Economists troubled by second-quarter slowdown

Consumer spending reaches three-year low

? The U.S. economy slowed dramatically in the spring to an annual growth rate of 3 percent, as consumers, worried about higher gasoline prices, cut back their spending to the weakest pace in three years, the Commerce Department reported Friday.

The April-June advance in the gross domestic product, the country’s output of goods and services, was below the 3.8 percent increase many economists had expected and was significantly down from a revised 4.5 percent growth rate in the first three months of the year.

The administration, counting on a rebounding economy to bolster President Bush’s re-election prospects, insisted the second-quarter slowdown was only temporary and forecast that growth would rebound in the second half of the year.

Treasury Secretary John Snow noted the upward revision of the first-quarter GDP figures with the lower-than-expected second quarter figure. If the two figures were averaged together, he said, it gave evidence of an economy growing at a solid 3.75 percent rate.

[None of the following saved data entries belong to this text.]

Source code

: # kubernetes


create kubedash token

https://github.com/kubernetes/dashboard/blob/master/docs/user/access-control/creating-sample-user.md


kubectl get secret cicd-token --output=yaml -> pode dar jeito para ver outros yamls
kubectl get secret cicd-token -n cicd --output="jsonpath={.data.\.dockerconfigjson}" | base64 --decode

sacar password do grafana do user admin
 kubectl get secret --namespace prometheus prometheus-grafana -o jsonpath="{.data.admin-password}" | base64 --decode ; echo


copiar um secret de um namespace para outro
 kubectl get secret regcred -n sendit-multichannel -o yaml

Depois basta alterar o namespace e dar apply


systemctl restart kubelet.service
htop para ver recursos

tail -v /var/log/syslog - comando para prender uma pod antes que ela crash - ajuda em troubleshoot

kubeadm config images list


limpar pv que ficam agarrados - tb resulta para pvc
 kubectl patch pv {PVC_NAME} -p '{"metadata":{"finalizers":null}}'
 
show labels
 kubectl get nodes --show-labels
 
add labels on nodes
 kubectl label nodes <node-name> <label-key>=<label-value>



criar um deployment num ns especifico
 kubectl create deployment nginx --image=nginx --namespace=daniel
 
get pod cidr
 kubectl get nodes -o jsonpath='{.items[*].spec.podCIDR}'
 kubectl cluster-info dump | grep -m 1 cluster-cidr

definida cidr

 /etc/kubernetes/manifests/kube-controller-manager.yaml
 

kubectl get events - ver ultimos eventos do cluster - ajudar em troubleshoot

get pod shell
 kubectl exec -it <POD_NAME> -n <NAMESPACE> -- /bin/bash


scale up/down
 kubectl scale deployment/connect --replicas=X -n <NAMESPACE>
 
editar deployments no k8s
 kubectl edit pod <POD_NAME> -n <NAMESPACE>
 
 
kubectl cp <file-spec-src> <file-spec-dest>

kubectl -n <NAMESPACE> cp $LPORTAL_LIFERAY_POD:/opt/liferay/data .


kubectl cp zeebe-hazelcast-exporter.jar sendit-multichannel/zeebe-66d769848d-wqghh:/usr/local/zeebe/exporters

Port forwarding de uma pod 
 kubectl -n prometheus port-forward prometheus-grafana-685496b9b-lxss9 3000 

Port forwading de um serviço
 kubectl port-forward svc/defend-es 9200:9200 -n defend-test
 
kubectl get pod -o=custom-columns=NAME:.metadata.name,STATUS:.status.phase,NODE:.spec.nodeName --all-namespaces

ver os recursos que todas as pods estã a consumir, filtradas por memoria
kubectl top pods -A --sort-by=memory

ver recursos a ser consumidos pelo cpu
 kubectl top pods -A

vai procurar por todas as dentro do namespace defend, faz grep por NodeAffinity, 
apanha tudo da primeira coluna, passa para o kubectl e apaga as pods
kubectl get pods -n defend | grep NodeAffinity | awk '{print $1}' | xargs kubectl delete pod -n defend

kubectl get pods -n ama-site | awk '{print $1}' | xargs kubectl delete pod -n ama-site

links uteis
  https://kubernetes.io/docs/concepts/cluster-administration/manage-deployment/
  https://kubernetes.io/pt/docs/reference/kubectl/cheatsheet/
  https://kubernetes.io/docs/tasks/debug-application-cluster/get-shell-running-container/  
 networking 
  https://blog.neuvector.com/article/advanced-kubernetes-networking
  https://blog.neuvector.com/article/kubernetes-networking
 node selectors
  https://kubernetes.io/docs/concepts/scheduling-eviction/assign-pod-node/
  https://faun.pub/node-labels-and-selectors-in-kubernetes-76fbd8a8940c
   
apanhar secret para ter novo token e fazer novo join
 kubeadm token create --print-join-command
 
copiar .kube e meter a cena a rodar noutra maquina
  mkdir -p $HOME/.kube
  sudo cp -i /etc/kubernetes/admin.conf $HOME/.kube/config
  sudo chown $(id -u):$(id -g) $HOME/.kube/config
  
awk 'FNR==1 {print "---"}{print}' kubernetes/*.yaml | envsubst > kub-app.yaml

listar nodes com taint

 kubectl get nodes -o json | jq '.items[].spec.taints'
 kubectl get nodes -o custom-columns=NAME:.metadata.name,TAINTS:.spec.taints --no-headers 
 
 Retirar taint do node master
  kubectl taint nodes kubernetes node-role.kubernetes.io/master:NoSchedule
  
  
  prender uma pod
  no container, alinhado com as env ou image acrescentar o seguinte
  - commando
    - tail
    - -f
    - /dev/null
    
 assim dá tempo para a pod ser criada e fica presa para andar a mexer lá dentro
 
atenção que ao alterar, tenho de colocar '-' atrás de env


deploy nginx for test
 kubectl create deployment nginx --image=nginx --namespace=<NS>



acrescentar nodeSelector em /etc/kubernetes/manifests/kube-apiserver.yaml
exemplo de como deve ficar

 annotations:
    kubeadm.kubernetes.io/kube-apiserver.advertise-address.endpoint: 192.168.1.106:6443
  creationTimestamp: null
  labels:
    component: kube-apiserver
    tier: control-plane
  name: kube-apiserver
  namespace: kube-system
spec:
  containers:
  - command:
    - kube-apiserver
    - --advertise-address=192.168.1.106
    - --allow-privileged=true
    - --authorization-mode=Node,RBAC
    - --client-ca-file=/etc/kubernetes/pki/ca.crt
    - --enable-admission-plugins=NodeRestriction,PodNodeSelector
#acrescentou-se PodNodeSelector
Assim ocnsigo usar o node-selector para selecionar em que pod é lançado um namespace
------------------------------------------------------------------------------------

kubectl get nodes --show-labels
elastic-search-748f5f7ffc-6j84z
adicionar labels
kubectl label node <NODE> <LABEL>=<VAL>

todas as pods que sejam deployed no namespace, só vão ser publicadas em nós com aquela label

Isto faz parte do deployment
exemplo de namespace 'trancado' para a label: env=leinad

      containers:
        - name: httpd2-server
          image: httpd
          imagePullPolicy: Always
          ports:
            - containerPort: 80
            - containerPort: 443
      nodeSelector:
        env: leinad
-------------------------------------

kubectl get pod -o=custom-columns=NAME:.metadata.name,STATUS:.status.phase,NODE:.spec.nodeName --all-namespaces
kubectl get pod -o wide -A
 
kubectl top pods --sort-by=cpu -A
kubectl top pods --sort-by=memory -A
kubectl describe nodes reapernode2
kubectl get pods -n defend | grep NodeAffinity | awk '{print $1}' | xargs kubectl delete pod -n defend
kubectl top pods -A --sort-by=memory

“We’re on a positive track, and the fundamentals are solid for the future,” Snow said.

Private economists were troubled that the second-quarter slowdown could develop into something worse, especially if job growth fails to rebound after a disappointing rise of just 112,000 payroll jobs in June. The July jobs data will be released Friday.

“All in all, the GDP was a disappointing report,” said Mark Zandi, chief economist at Economy.com. “All the surprises were on the downside.”

The biggest drag came from consumer spending, which rose by just 1 percent in the second quarter, the weakest showing since a similar 1 percent rise in the second quarter of 2001, when the economy was in recession. Consumer spending, a main driver of the recovery, accounts for two-thirds of American economic activity.

The weakness came from a 2.5 percent decline in spending on big-ticket items such as automobiles.

Analysts noted, however, that auto sales, after a bad June, have improved in July as dealers resumed offering incentives to boost sales. Economists said they still expected GDP growth to come in at a 4 percent or better rate in the second half of the year.

Friday’s GDP report was the latest indication that the economy, which had been racing ahead in recent months, hit what Federal Reserve Chairman Alan Greenspan described as a “soft patch” in June.